# Emperor's Wolves?



## venomlust (Feb 9, 2010)

Just wondering if this info is truly all that's ever been said about this chapter:

From http://warhammer40k.wikia.com/wiki/Emperor's_Wolves



> The Emperor's Wolves are a Loyalist Space Marine Chapter of unknown origin and Founding whose gene-seed contain altered and integrated wolf genes similar to those found in the gene-seed of the Space Wolves, though any further connection between the Chapters remains unknown. The Emperor's Wolves lost their 8th Company in the Warp who reemerged decades later as the warband of Chaos Space Marines known as the Blood Disciples. Nothing else is known about them in Imperial records.
> 
> Codex: Chaos Space Marines (4th Edition), p. 69



From Codex: Chaos Space Marines (6th Edition), p. 15:


> In 888.M37, the Emperor's Tarot indicated a Chaos threat from the Goreworlds in the Eye of Terror. The emperor's Wolves were sent to destabilise the threat. After weeks of searching, the 8th Company located a twisted hermit, known as the Red Prophet, as he preached to worshippers of Khorne from a pillar of gushing blood. Soaring on their jump packs, the 8th Company carved their way to the Prophet and cut him down amidst the geyser. All those touched by the blood instantly became devoted to Khorne. The Blood Disciples, as the 8th Company is now called, have led raids into Segmentum Obscurus ever since.
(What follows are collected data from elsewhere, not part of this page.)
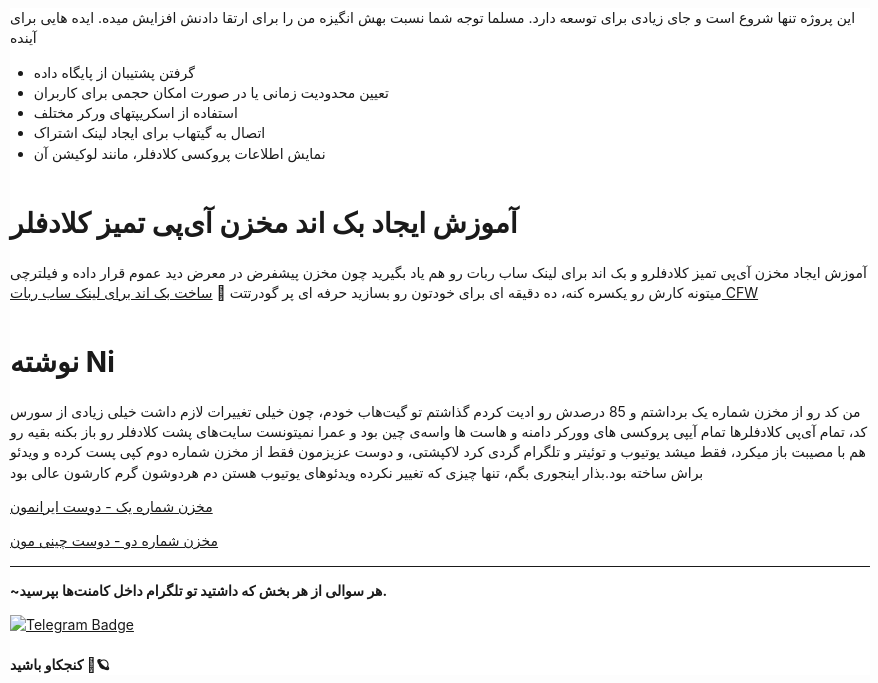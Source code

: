 این پروژه تنها شروع است و جای زیادی برای توسعه دارد. مسلما توجه شما نسبت بهش انگیزه من را برای ارتقا دادنش افزایش میده. 
ایده هایی برای آینده 
- گرفتن پشتیبان از پایگاه داده
- تعیین محدودیت زمانی یا در صورت امکان حجمی برای کاربران
- استفاده از اسکریپتهای ورکر مختلف
- اتصال به گیتهاب برای ایجاد لینک اشتراک
- نمایش اطلاعات پروکسی کلادفلر، مانند لوکیشن آن

# آموزش ایجاد بک اند مخزن آی‌پی تمیز کلادفلر

آموزش ایجاد مخزن آی‌پی تمیز کلادفلرو و بک اند برای لینک ساب ربات رو هم یاد بگیرید چون مخزن پیشفرض در معرض دید عموم قرار داده و فیلترچی میتونه کارش رو یکسره کنه، ده دقیقه ای برای خودتون رو بسازید حرفه ای پر گودرتتت  🤪
[ساخت بک اند برای لینک ساب ربات CFW](https://github.com/NiREvil/CFW-BOT/blob/main/CFW_Worker_Sub.md)

# نوشته Ni
من کد رو از مخزن شماره یک برداشتم و 85 درصدش رو ادیت کردم گذاشتم تو گیت‌هاب خودم، چون خیلی تغییرات لازم داشت خیلی زیادی از سورس کد، تمام آی‌پی کلادفلرها تمام آیپی پروکسی های وورکر دامنه و هاست ها واسه‌ی چین بود و عمرا نمیتونست سایت‌های پشت کلادفلر رو باز بکنه بقیه رو هم با مصیبت باز میکرد، فقط میشد یوتیوب و توئیتر و تلگرام گردی کرد لاکپشتی، و دوست عزیزمون فقط از مخزن شماره دوم کپی پست کرده و ویدئو براش ساخته بود.بذار اینجوری بگم، تنها چیزی که تغییر نکرده ویدئوهای یوتیوب هستن
دم هردوشون گرم کارشون عالی بود 


[مخزن شماره یک  - دوست ایرانمون](https://github.com/2ri4eUI/CFW-BOT)
  
[مخزن شماره دو - دوست چینی مون](https://github.com/cmliu?tab=repositories)

   ------
  **~هر سوالی از هر بخش که داشتید تو تلگرام داخل کامنت‌ها بپرسید.**

  
[![Telegram Badge](https://img.shields.io/badge/Telegram-Profile-informational?style=flat&logo=telegram&logoColor=white&color=1CA2F1)](https://t.me/F_NiREvil)
   


#### کنجکاو باشید 🤍🪐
Has there ever been somewhat more recent fluff that would substantiate them actually being Space Wolves successors? Is there any info whatsoever on them aside from this stuff?


----------



## Vaz (Mar 19, 2008)

Nope.


----------



## venomlust (Feb 9, 2010)

Haha, and that's all she wrote.

Thankee.


----------



## Brother Lucian (Apr 22, 2011)

Considering how unstable the seed of Russ is, highly unlikely. The Space Wolves only have the Wolfbrothers as their sole known successor, and that went ill for them.


----------



## hailene (Aug 28, 2009)

I'd call it iffy. Just because they have the word Wolves in their name.

I mean we know of the Shadow Wolves, too, right?

I just pray to the Emperor if we learn more about them, they're not from the _other_ Wolves' genestock.


----------